Problem requirements:
From the listing below, output only the lines starting at the line that has "This plugin provide" and ending at the line that has "Second, in order", exactly as they appear, ends included.

Records supplied:
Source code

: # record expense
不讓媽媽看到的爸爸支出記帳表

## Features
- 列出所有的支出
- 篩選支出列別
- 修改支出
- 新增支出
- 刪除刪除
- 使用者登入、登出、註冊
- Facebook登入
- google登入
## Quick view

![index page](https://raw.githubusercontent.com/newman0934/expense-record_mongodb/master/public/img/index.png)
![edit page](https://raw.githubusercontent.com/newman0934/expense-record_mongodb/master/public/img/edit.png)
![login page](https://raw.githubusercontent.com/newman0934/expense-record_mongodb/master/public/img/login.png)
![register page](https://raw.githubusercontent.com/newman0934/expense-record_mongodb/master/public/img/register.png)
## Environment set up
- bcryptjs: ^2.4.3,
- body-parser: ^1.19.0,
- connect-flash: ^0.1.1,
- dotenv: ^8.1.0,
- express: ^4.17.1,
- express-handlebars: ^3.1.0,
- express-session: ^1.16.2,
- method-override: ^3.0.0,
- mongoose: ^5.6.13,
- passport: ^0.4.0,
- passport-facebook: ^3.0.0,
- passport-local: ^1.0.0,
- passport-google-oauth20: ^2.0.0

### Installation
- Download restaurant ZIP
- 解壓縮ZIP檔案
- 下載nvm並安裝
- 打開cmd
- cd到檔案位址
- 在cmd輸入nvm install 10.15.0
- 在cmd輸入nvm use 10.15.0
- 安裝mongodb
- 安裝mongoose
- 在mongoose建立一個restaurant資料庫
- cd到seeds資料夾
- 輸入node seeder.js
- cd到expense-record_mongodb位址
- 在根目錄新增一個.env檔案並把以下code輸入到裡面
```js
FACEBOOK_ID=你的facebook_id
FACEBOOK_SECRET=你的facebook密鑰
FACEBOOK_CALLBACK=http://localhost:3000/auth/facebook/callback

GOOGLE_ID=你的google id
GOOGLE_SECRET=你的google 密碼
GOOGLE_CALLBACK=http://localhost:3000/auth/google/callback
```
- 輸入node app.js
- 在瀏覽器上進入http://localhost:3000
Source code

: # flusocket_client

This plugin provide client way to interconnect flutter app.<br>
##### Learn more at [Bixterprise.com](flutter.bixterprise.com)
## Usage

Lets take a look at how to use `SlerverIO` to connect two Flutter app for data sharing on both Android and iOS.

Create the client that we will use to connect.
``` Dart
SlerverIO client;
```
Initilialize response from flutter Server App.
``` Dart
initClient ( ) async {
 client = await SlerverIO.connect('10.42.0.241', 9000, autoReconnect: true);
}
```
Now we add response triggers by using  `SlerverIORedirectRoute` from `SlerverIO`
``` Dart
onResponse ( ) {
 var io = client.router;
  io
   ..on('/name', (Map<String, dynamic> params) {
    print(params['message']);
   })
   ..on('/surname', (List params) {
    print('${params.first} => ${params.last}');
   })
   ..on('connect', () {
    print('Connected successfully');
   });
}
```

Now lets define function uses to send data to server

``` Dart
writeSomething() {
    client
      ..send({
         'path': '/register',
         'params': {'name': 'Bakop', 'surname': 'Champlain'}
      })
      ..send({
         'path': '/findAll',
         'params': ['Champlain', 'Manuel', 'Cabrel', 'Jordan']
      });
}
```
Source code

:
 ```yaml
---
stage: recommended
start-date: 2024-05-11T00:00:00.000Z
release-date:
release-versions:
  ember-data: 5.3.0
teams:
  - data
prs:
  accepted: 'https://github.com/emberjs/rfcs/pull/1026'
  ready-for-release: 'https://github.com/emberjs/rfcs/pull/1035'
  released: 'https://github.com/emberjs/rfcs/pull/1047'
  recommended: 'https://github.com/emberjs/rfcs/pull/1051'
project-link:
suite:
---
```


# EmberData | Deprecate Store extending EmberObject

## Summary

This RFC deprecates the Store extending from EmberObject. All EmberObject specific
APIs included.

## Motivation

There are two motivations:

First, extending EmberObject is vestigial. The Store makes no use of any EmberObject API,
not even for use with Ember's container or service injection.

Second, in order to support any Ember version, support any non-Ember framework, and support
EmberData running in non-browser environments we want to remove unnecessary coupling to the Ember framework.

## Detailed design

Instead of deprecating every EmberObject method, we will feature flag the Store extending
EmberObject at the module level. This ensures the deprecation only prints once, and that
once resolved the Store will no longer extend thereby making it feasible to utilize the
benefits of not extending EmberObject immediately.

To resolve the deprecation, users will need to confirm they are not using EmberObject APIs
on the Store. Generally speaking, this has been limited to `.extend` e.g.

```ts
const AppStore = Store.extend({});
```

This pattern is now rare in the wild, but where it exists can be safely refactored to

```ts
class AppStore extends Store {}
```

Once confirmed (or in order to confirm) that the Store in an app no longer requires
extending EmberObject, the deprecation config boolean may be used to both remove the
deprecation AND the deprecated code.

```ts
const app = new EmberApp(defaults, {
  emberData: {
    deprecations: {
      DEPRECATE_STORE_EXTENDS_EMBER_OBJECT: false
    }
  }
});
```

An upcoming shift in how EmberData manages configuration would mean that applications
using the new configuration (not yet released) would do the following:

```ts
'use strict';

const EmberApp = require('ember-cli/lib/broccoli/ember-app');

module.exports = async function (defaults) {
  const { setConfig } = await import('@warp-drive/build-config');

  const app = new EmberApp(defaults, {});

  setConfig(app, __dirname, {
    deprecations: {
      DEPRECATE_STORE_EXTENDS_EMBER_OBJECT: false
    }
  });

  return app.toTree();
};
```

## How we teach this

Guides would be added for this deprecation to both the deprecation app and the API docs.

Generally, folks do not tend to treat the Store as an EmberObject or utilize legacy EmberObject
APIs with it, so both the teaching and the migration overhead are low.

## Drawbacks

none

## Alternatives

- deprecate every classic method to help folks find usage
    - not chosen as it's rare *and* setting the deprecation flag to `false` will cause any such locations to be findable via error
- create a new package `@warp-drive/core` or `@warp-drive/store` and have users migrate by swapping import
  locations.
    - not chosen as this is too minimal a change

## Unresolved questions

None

Solution to the problem:
This plugin provide client way to interconnect flutter app.<br>
##### Learn more at [Bixterprise.com](flutter.bixterprise.com)
## Usage

Lets take a look at how to use `SlerverIO` to connect two Flutter app for data sharing on both Android and iOS.

Create the client that we will use to connect.
``` Dart
SlerverIO client;
```
Initilialize response from flutter Server App.
``` Dart
initClient ( ) async {
 client = await SlerverIO.connect('10.42.0.241', 9000, autoReconnect: true);
}
```
Now we add response triggers by using  `SlerverIORedirectRoute` from `SlerverIO`
``` Dart
onResponse ( ) {
 var io = client.router;
  io
   ..on('/name', (Map<String, dynamic> params) {
    print(params['message']);
   })
   ..on('/surname', (List params) {
    print('${params.first} => ${params.last}');
   })
   ..on('connect', () {
    print('Connected successfully');
   });
}
```

Now lets define function uses to send data to server

``` Dart
writeSomething() {
    client
      ..send({
         'path': '/register',
         'params': {'name': 'Bakop', 'surname': 'Champlain'}
      })
      ..send({
         'path': '/findAll',
         'params': ['Champlain', 'Manuel', 'Cabrel', 'Jordan']
      });
}
```
Source code

:
 ```yaml
---
stage: recommended
start-date: 2024-05-11T00:00:00.000Z
release-date:
release-versions:
  ember-data: 5.3.0
teams:
  - data
prs:
  accepted: 'https://github.com/emberjs/rfcs/pull/1026'
  ready-for-release: 'https://github.com/emberjs/rfcs/pull/1035'
  released: 'https://github.com/emberjs/rfcs/pull/1047'
  recommended: 'https://github.com/emberjs/rfcs/pull/1051'
project-link:
suite:
---
```


# EmberData | Deprecate Store extending EmberObject

## Summary

This RFC deprecates the Store extending from EmberObject. All EmberObject specific
APIs included.

## Motivation

There are two motivations:

First, extending EmberObject is vestigial. The Store makes no use of any EmberObject API,
not even for use with Ember's container or service injection.

Second, in order to support any Ember version, support any non-Ember framework, and support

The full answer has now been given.